Motley Fool Money is a one-hour weekly business radio show syndicated to radio stations across America. The latest show features an interview with film critic Nell Minow about the just-released Wall Street: Money Never Sleeps as well as our analysts discussing what some of the week's business news means for investors.

Chris Hill: All right, guys, let's go around the table and talk about the stocks on our radar. Tim Hanson, we will start with you.

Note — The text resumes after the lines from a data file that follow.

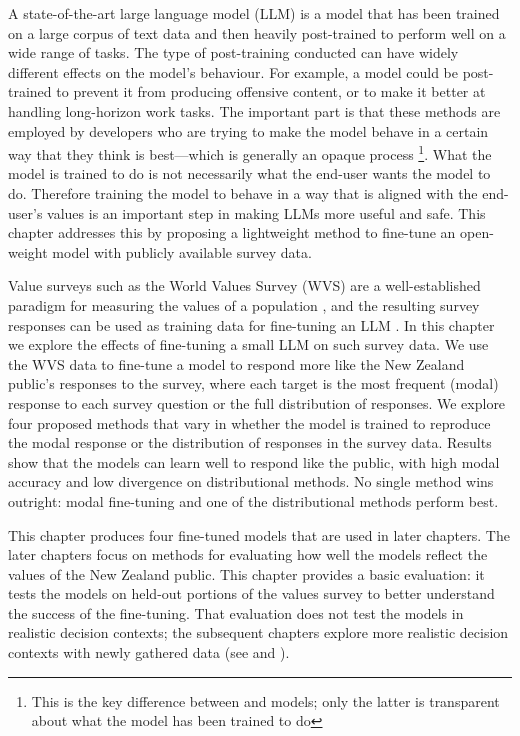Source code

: A state-of-the-art large language model (LLM) is a model that has been trained on a large corpus of text data and then heavily post-trained to perform well on a wide range of tasks. The type of post-training conducted can have widely different effects on the model's behaviour. For example, a model could be post-trained to prevent it from producing offensive content, or to make it better at handling long-horizon work tasks. The important part is that these methods are employed by developers who are trying to make the model behave in a certain way that they think is best—which is generally an opaque process \footnote{This is the key difference between  and  models; only the latter is transparent about what the model has been trained to do}. What the model is trained to do is not necessarily what the end-user wants the model to do. Therefore training the model to behave in a way that is aligned with the end-user's values is an important step in making LLMs more useful and safe. This chapter addresses this by proposing a lightweight method to fine-tune an open-weight model with publicly available survey data.

Value surveys such as the World Values Survey (WVS) are a well-established paradigm for measuring the values of a population \cite{WVS2020}, and the resulting survey responses can be used as training data for fine-tuning an LLM \cite{nieSurveytoBehaviorDownstreamAlignment2025}. In this chapter we explore the effects of fine-tuning a small LLM on such survey data. We use the WVS data to fine-tune a model to respond more like the New Zealand public's responses to the survey, where each target is the most frequent (modal) response to each survey question or the full distribution of responses. We explore four proposed methods that vary in whether the model is trained to reproduce the modal response or the distribution of responses in the survey data. Results show that the models can learn well to respond like the public, with high modal accuracy and low divergence on distributional methods. No single method wins outright: modal fine-tuning and one of the distributional methods perform best.

This chapter produces four fine-tuned models that are used in later chapters. The later chapters focus on methods for evaluating how well the models reflect the values of the New Zealand public. This chapter provides a basic evaluation: it tests the models on held-out portions of the values survey to better understand the success of the fine-tuning. That evaluation does not test the models in realistic decision contexts; the subsequent chapters explore more realistic decision contexts with newly gathered data (see  and ).

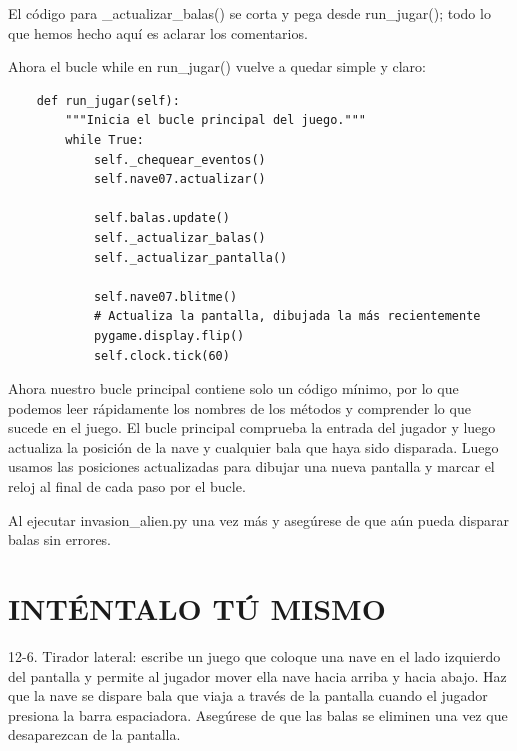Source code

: El código para {\ttfamily \_actualizar\_balas()} se corta y pega desde {\ttfamily run\_jugar()}; todo lo que hemos hecho aquí 
es aclarar los comentarios. 

Ahora el bucle while en {\ttfamily run\_jugar()} vuelve a quedar  simple y claro:


\hspace{-2.4cm}{\ttfamily \scriptsize invasión}

\vspace{-0.2cm}
\hspace{-2.1cm}{\ttfamily \scriptsize \_alien.py}\vspace{-0.84cm}
\begin{lstlisting}
    def run_jugar(self):
        """Inicia el bucle principal del juego."""
        while True:
            self._chequear_eventos()            
            self.nave07.actualizar()            

            self.balas.update()           
            self._actualizar_balas()
            self._actualizar_pantalla()            

            self.nave07.blitme()
            # Actualiza la pantalla, dibujada la más recientemente
            pygame.display.flip()
            self.clock.tick(60)
\end{lstlisting}


Ahora nuestro bucle principal contiene solo un código mínimo, por lo que podemos leer rápidamente los nombres de los métodos
y comprender lo que sucede en el juego. El bucle principal comprueba la entrada del jugador y luego actualiza la posición de la nave y cualquier bala que haya sido disparada. Luego usamos las posiciones actualizadas para dibujar una nueva pantalla y marcar el reloj al final de cada paso por el bucle.


Al ejecutar {\ttfamily invasion\_alien.py} una vez más y asegúrese de que aún pueda disparar balas sin errores.




\section{INTÉNTALO TÚ MISMO}

12-6. Tirador lateral: escribe un juego que coloque una nave en el lado izquierdo del
pantalla y permite al jugador mover ella nave hacia arriba y hacia abajo. 
Haz que  la nave se dispare  bala que viaja a través de la pantalla cuando el jugador presiona la barra espaciadora.
Asegúrese de que las balas se eliminen una vez que desaparezcan de la pantalla.

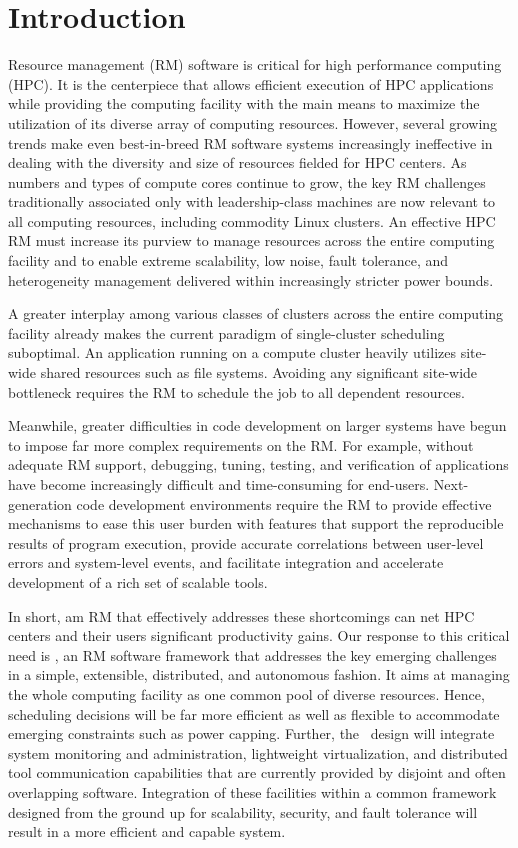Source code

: \section{Introduction}

Resource management (RM) software is critical
for high performance computing (HPC).
It is the centerpiece that allows efficient
execution of HPC applications while providing
the computing facility with the main means
to maximize the utilization of its diverse array of computing
resources.
However, several growing trends make even
best-in-breed RM software systems increasingly ineffective
in dealing with the diversity and size of resources fielded for HPC centers.
As numbers and types of compute cores
continue to grow, the key RM challenges traditionally associated only
with leadership-class machines are now
relevant to all computing resources, including
commodity Linux clusters. An effective HPC RM must increase
its purview to manage resources across the entire
computing facility and to enable extreme scalability,
low noise, fault tolerance,
and heterogeneity management delivered within increasingly
stricter power bounds.

A greater interplay among various classes
of clusters across the entire computing facility already 
makes the current paradigm of single-cluster scheduling
suboptimal. An application running on a compute
cluster heavily utilizes site-wide shared resources
such as file systems.
Avoiding any significant site-wide bottleneck
requires the RM to schedule the job to all dependent
resources.

Meanwhile, greater difficulties in code development
on larger systems have begun to impose far more complex
requirements on the RM. For example, without adequate
RM support, debugging, tuning, testing, and verification
of applications have become increasingly difficult
and time-consuming for end-users.
Next-generation code development environments
require the RM to provide effective mechanisms
to ease this user burden with features that support the reproducible results of program execution,
provide accurate correlations between user-level errors
and system-level events,
and facilitate integration and accelerate development of a rich set of scalable tools.

In short, am RM that effectively
addresses these shortcomings can net HPC centers
and their users significant productivity gains.
Our response to this critical need is \flux,
an RM software framework that addresses the key emerging
challenges in a simple, extensible, distributed,
and autonomous fashion.
It aims at managing the whole computing facility
as one common pool of diverse resources.
Hence, scheduling decisions will be far more efficient
as well as flexible to accommodate emerging constraints
such as power capping.
Further, the \flux\ design will integrate system monitoring and
administration, lightweight virtualization, 
and distributed tool communication capabilities 
that are currently provided by disjoint
and often overlapping software. 
Integration of these facilities within a common framework
designed from the ground up for scalability, security,
and fault tolerance will result in a more efficient
and capable system.

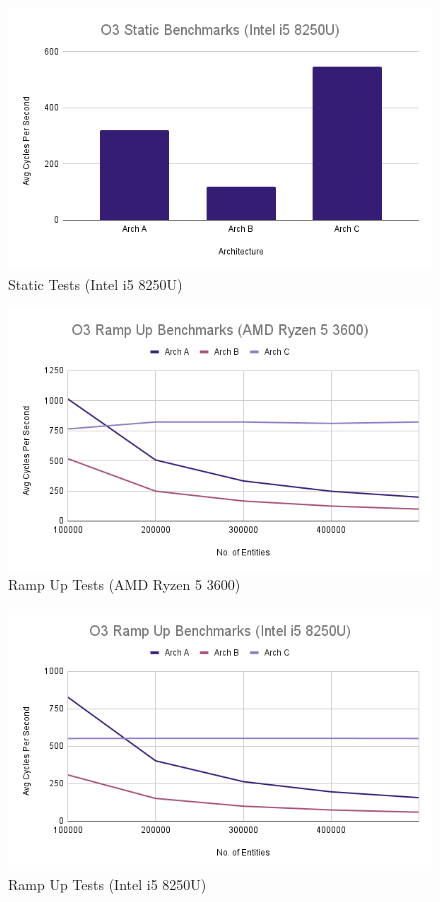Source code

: \documentclass{article}
\begin{document}
\begin{figure}[!h]
\centering
\includegraphics[scale=0.5]{O3 Static Benchmarks (Intel i5 8250U).png}
\caption{Static Tests (Intel i5 8250U)}
\label{laptop_static_tests}
\end{figure}

\begin{figure}[!h]
\centering
\includegraphics[scale=0.5]{O3 Ramp Up Benchmarks (AMD Ryzen 5 3600).png}
\caption{Ramp Up Tests (AMD Ryzen 5 3600)}
\label{pc_ramp_up_tests}
\end{figure}

\begin{figure}[!h]
\centering
\includegraphics[scale=0.5]{O3 Ramp Up Benchmarks (Intel i5 8250U).png}
\caption{Ramp Up Tests (Intel i5 8250U)}
\label{laptop_ramp_up_tests}
\end{figure}
\end{document}
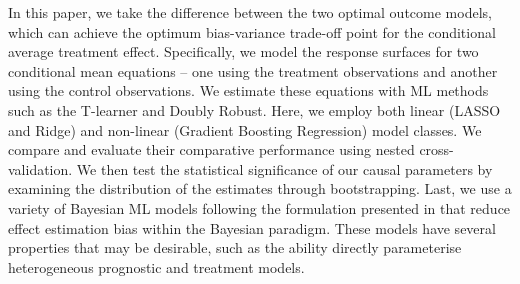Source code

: \documentclass[12pt, a4paper]{article}
\begin{document}
In this paper, we take the difference between the two optimal outcome models,
which can achieve the optimum bias-variance trade-off point for the conditional
average treatment effect. Specifically, we model the response surfaces for two
conditional mean equations -- one using the treatment observations and another
using the control observations. We estimate these equations with ML methods
such as the T-learner and Doubly Robust. Here, we employ both linear (LASSO and
Ridge) and non-linear (Gradient Boosting Regression) model classes. We compare
and evaluate their comparative performance using nested cross-validation. We
then test the statistical significance of our causal parameters by examining
the distribution of the estimates through bootstrapping. Last, we use a variety
of Bayesian ML models following the formulation presented in \citet{hahn2020}
that reduce effect estimation bias within the Bayesian paradigm. These models
have several properties that may be desirable, such as the ability directly
parameterise heterogeneous prognostic and treatment models.
\end{document}
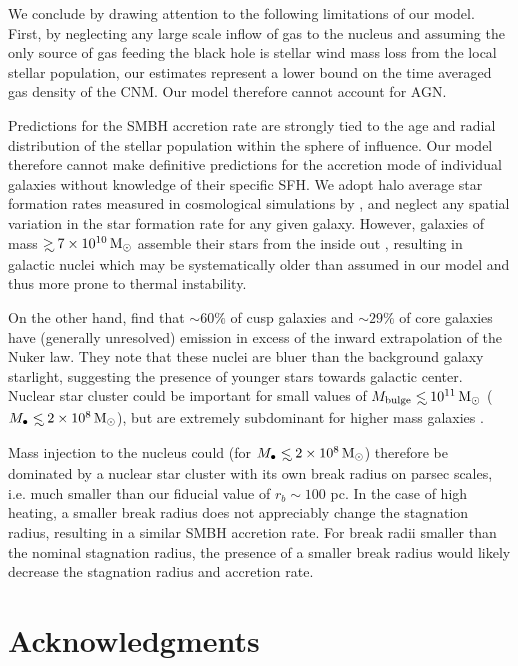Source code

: \documentclass[usenatbib,fleqn]{mn2e}
\newcommand\lsim{\mathrel{\rlap{\lower4pt\hbox{\hskip1pt$\sim$}}
    \raise1pt\hbox{$<$}}}
\newcommand\gsim{\mathrel{\rlap{\lower4pt\hbox{\hskip1pt$\sim$}}
    \raise1pt\hbox{$>$}}}
\newcommand{\Mbh}[1][]{M_{\bullet#1}}
\begin{document}
We conclude by drawing attention to the following limitations of our
model.  First, by neglecting any large scale inflow of gas to the
nucleus and assuming the only source of gas feeding the black hole is
stellar wind mass loss from the local stellar population, our
estimates represent a lower bound on the time averaged gas density of
the CNM.  Our model therefore cannot account for AGN.

Predictions for the SMBH accretion rate are strongly tied to the age
and radial distribution of the stellar population within the sphere of
influence.  Our model therefore cannot make definitive predictions for
the accretion mode of individual galaxies without knowledge of their
specific SFH.  We adopt halo average star formation rates measured in
cosmological simulations by \citet{MosterNaab+:2013a}, and neglect any
spatial variation in the star formation rate for any given
galaxy. However, galaxies of mass $\gsim 7\times 10^{10} \Msun$
assemble their stars from the inside out
\citep{PerezCidFernandes+:2013a}, resulting in galactic nuclei which
may be systematically older than assumed in our model and thus more
prone to thermal instability.

On the other hand, \citealt{LauerFaber+:2005a} find that $\sim 60\%$
of cusp galaxies and $\sim29\%$ of core galaxies have (generally
unresolved) emission in excess of the inward extrapolation of the
Nuker law.  They note that these nuclei are bluer than the background
galaxy starlight, suggesting the presence of younger stars towards
galactic center. Nuclear star cluster could be important for small
values of $M_{\rm bulge}\lsim 10^{11} \Msun$ ($\Mbh\lsim 2\times 10^8
\Msun$), but are extremely subdominant for higher mass galaxies
\citep{GrahamSpitler:2009a}.

Mass injection to the nucleus could (for $\Mbh\lsim 2 \times 10^{8}
\Msun$) therefore be dominated by a nuclear star cluster with its own
break radius on parsec scales, i.e. much smaller than our fiducial
value of $r_b \sim 100$ pc.  In the case of high heating, a smaller
break radius does not appreciably change the stagnation radius,
resulting in a similar SMBH accretion rate.  For break radii smaller
than the nominal stagnation radius, the presence of a smaller break
radius would likely decrease the stagnation radius and accretion rate.

    

\section*{Acknowledgments}
\end{document}
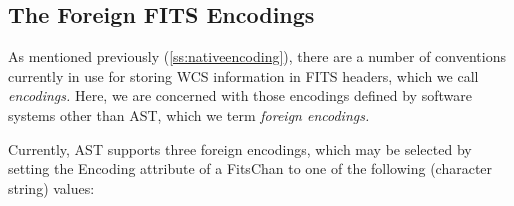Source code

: \documentclass[twoside,11pt]{article}
\newcommand{\htmlref}[2]{#1}
\newcommand{\secref}[1]{\S\ref{#1}}
\renewcommand{\secref}[1]{\ref{#1}}
\begin{document}
\subsection{\label{ss:foreignencodings}The Foreign FITS Encodings}

As mentioned previously (\secref{ss:nativeencoding}), there are a
number of conventions currently in use for storing WCS information in
FITS headers, which we call {\em{encodings.}} Here, we are concerned
with those encodings defined by software systems other than AST, which
we term {\em{foreign encodings.}}

Currently, AST supports three foreign encodings, which may be selected
by setting the \htmlref{Encoding}{Encoding} attribute of a \htmlref{FitsChan}{FitsChan} to one of the
following (character string) values:
\end{document}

Tim Hanson: Well as everyone knows who has been investing, it has been a pretty dismal decade for stocks. They ended 2009, ended the calendar decade for the first time ever in the red, on a total return basis. This has been very bad news for the asset management business, and one of the stocks on my radar is T. Rowe Price (Nasdaq: TROW), which are actually our asset managing friends up I-95 in Baltimore. They have got a nice international business, and my hypothesis is that the next 10 years will be kinder to stocks than the last 10, and that will help rejuvenate their asset management, or their asset-collecting ways.

Hill: James?

James Early: Chris, I am thinking of a greasy cesspool where one can rub elbows with all manner of humanity. In other words, McDonald's (NYSE: MCD) (laughter) which just raised its dividend 11% and has my attention. It now yields about 3%, and as much as I don't eat there, I appreciate that a lot of people do. It is a very strong offering, a very strong brand; 36% return on equity and 18% return on capital. I like it.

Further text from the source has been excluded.